What has been striking is that as far as I can see they have yet to find a single Catholic who agreed with Pope Benedict XVI on such issues. That's not to say they all disagree (a few do) but most are reluctant to speak about it. Why?
It is perhaps because to do so could get them arrested. At the "Big Assembly" on Friday the BBC interviewed two Catholic teachers who would not say a thing about these issues despite repeated questioning. I could not help but think that a teacher who said live on air that they thought homosexuality to be a sin might find themselves out of a job very quickly.
This is a very disturbing development in Britain, which has for long been a country associated with tolerance and freedom of speech.
Those who oppose the Pope have exercised that right to free speech, with gay groups voicing their anger at Benedict XVI as he drives by in his Popemobile. But imagine a role reversal in which Catholics express their opposition to a gay pride parade. While those who oppose the Pope and his faith get a BBC interview, those who oppose gay pride marches can get a police caution and even a criminal record.
True tolerance means allowing freedom of speech to those whose views may be considered reprehensible, not arresting those who do not kowtow to liberal thought.

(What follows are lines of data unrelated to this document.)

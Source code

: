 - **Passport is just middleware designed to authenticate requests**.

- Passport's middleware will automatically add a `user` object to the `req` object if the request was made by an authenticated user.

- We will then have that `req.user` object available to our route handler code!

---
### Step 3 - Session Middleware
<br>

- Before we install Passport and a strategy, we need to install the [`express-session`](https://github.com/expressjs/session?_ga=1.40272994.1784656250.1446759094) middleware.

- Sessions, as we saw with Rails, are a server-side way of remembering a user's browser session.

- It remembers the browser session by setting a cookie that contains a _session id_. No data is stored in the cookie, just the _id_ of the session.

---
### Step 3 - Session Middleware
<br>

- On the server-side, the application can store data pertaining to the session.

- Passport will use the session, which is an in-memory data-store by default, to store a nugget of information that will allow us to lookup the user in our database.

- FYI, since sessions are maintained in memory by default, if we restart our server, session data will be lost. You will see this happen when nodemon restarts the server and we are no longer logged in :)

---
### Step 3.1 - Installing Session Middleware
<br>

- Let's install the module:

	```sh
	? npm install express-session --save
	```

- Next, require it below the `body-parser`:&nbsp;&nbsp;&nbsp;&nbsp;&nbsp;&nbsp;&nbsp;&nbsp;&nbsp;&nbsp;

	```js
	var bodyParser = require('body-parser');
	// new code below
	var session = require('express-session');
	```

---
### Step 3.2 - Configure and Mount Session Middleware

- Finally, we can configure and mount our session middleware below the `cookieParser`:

This worrying trend has led to some conservative minded people to transform the old adage often attributed to Voltaire that "I disagree with what you say but I will defend to the death your right to say it" into "A liberal is someone who will defend to the death your right to agree with him".
In recent times Peter Tatchell, controversial gay rights campaigner and prominent anti-Pope protestor, has shown that he understands this and has shown commendable tolerance to his opponents just as he asks for tolerance of his own more liberal views.
A few years ago, in a Channel Four dispatches programme about the erosion of civil liberties in Britain, Mr Tatchell gave his comments on the case of a Christian couple who had been threatened with seven years in prison for a "Hate Crime" when they asked their local council for permission to put Christian literature next to that of homosexual literature in public libraries.
He said, "If I sat down with this couple and talked with them I doubt that I would agree much about their views on homosexuality, but nor would I agree with police intervening and threatening them with prosecution and possibly a jail term for expressing their point of view.
"In a free society we sometimes have to put up with views we disagree with, we find offensive, perhaps even insulting because that is the price of freedom".
If we are to remain a free and tolerant society then we all have to pay the price of freedom as Mr Tatchell says and that means tolerating views which we may consider offensive rather than persecuting them, if not then the day may come when our own views are no longer tolerated by the state.